RIAU24.COM -  Umat ​​Muslim di Sri Lanka marah atas kremasi paksa terhadap korban COVID-19 berusia 20 hari pekan lalu yang bertentangan dengan keinginan keluarga, yang terbaru dari lebih dari selusin kremasi serupa di negara mayoritas Buddha itu sejak pandemi meletus. Mengabaikan pedoman Organisasi Kesehatan Dunia (WHO) yang mengizinkan penguburan dan kremasi, Sri Lanka pada bulan Maret mewajibkan kremasi bagi orang yang meninggal atau diduga meninggal karena infeksi virus corona.

Pada tanggal 9 Desember, bayi Syekh dikremasi secara paksa di sebuah pemakaman di Borella, pinggiran terbesar ibu kota Sri Lanka, Kolombo - yang termuda di antara 15 Muslim yang dikremasi, sehingga menolak upacara pemakaman Islam bagi mereka. Ayah Syekh, MFM Fahim, mengatakan kepada Al Jazeera bahwa dia tidak dapat mengumpulkan keberanian untuk menyaksikan pembakaran tubuh bayi laki-lakinya. “Saya memberi tahu mereka bahwa saya tidak bisa pergi ke tempat di mana mereka membakar bayi saya. Teman dan keluarga saya bertanya kepada pihak berwenang bagaimana mereka dapat melanjutkan kremasi ketika tidak ada orang tua yang menandatangani dokumen apapun yang memberikan persetujuan, ”kata Fahim kepada Al Jazeera.

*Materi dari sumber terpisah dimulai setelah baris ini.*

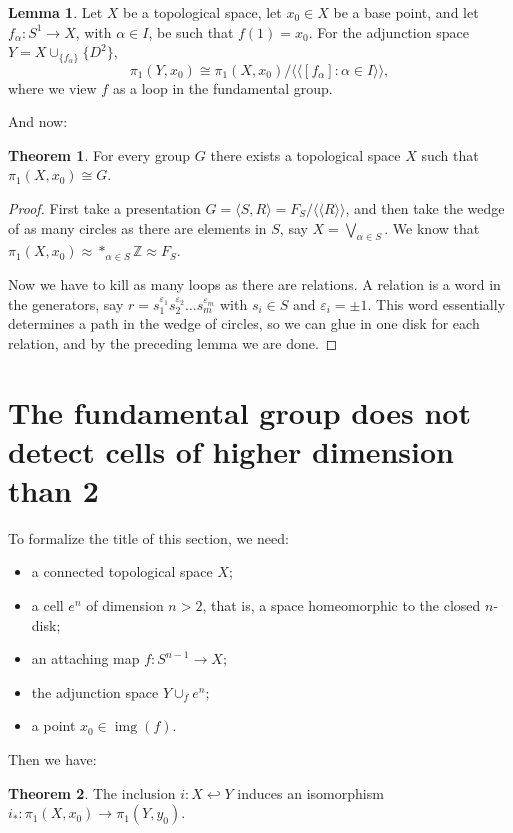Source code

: \documentclass{book}
\theoremstyle{definition}
\newtheorem*{lema}{Lemma}
\newtheorem*{teo}{Theorem}
\newcommand{\Z}{\mathbb{Z}}
\DeclareMathOperator{\img}{img}
\begin{document}
\begin{lema}
Let $X$ be a topological space, let $x_0\in X$ be a base
point, and let $f_\alpha:S^1\to X$, with $\alpha\in I$, be
such that $f(1)=x_0$. For the adjunction space
$Y=X\cup_{\{f_\alpha\}}\{D^2\}$,
$$
\pi_1(Y,x_0)\cong
\pi_1(X,x_0)
\big/
\langle\langle [f_\alpha]:\alpha\in I\rangle\rangle,
$$
where we view $f$ as a loop in the fundamental group.
\end{lema}

And now:

\begin{teo}
For every group $G$ there exists a topological space $X$
such that $\pi_1(X,x_0)\cong G$.
\end{teo}

\begin{proof}
First take a presentation
$G=\langle S,R\rangle=F_S/\langle\langle R\rangle\rangle$,
and then take the wedge of as many circles as there are
elements in $S$, say $X=\bigvee_{\alpha\in S}$. We know that
$\pi_1(X,x_0)\approx *_{\alpha\in S}\Z\approx F_S$.

Now we have to kill as many loops as there are relations. A
relation is a word in the generators, say
$r=s_1^{\varepsilon_1}s_2^{\varepsilon_2}\ldots
s_m^{\varepsilon_m}$ with $s_i\in S$ and
$\varepsilon_i=\pm1$. This word essentially determines a
path in the wedge of circles, so we can glue in one disk for
each relation, and by the preceding lemma we are done.
\end{proof}

\section{The fundamental group does not detect cells of
higher dimension than 2}

To formalize the title of this section, we need:
\begin{itemize}
\item a connected topological space $X$;
\item a cell $e^n$ of dimension $n>2$, that is, a space
homeomorphic to the closed $n$-disk;
\item an attaching map $f:S^{n-1}\to X$;
\item the adjunction space $Y\cup_f e^n$;
\item a point $x_0\in\img(f)$.
\end{itemize}
Then we have:

\begin{teo}
The inclusion $i:X\hookleftarrow Y$ induces an isomorphism
$i_*:\pi_1(X,x_0)\to\pi_1(Y,y_0)$.
\end{teo}
\end{document}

“Mereka bilang karena bayinya pasien positif COVID-19, mereka boleh dikremasi. Seolah-olah mereka buru-buru mengkremasi bayi kami, ”ujarnya. 'Saat kami mengajukan pertanyaan, mereka tidak memiliki jawaban yang tepat. "

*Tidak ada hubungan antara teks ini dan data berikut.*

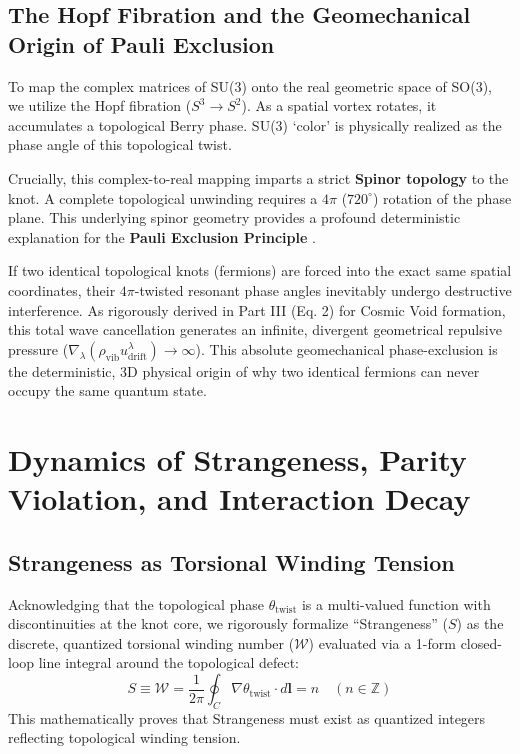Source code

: \documentclass[reprint,amsmath,amssymb,aps,prd]{revtex4-2}
\begin{document}
\subsection{The Hopf Fibration and the Geomechanical Origin of Pauli Exclusion}
To map the complex matrices of SU(3) onto the real geometric space of SO(3), we utilize the Hopf fibration ($S^3 \to S^2$). As a spatial vortex rotates, it accumulates a topological Berry phase. SU(3) `color' is physically realized as the phase angle of this topological twist.

Crucially, this complex-to-real mapping imparts a strict \textbf{Spinor topology} to the knot. A complete topological unwinding requires a $4\pi$ ($720^\circ$) rotation of the phase plane. This underlying spinor geometry provides a profound deterministic explanation for the \textbf{Pauli Exclusion Principle} \cite{Pauli1925}.

If two identical topological knots (fermions) are forced into the exact same spatial coordinates, their $4\pi$-twisted resonant phase angles inevitably undergo destructive interference. As rigorously derived in Part III (Eq. 2) for Cosmic Void formation, this total wave cancellation generates an infinite, divergent geometrical repulsive pressure ($\nabla_\lambda (\rho_{\mathrm{vib}} u^\lambda_{\mathrm{drift}}) \to \infty$). This absolute geomechanical phase-exclusion is the deterministic, 3D physical origin of why two identical fermions can never occupy the same quantum state.

\section{Dynamics of Strangeness, Parity Violation, and Interaction Decay}

\subsection{Strangeness as Torsional Winding Tension}
Acknowledging that the topological phase $\theta_{\mathrm{twist}}$ is a multi-valued function with discontinuities at the knot core, we rigorously formalize ``Strangeness'' ($S$) as the discrete, quantized torsional winding number ($\mathcal{W}$) evaluated via a 1-form closed-loop line integral around the topological defect:
\begin{equation}
S \equiv \mathcal{W} = \frac{1}{2\pi} \oint_C \nabla \theta_{\mathrm{twist}} \cdot d\mathbf{l} = n \quad (n \in \mathbb{Z})
\end{equation}
This mathematically proves that Strangeness must exist as quantized integers reflecting topological winding tension.
\end{document}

“Kami akan merasa terhibur jika mereka mengizinkan kami untuk menguburkannya daripada mengkremasinya dengan paksa. Itulah yang tak tertahankan, "kata Fahim kepada Al Jazeera.

Muslim dan Kristen seharusnya menguburkan orang yang telah mati. Tetapi kebijakan kremasi wajib Sri Lanka bagi mereka yang terinfeksi COVID-19 telah membuat komunitas minoritas merasa tidak berdaya dan marah.

“Itu adalah keputusan komunal yang mereka ambil. Pemerintah ingin melukai perasaan minoritas. Mereka melanggar pedoman WHO dan hak asasi manusia, ”Azath Salley, pemimpin Aliansi Persatuan Nasional (NUA) dan mantan gubernur Provinsi Barat, mengatakan kepada Al Jazeera.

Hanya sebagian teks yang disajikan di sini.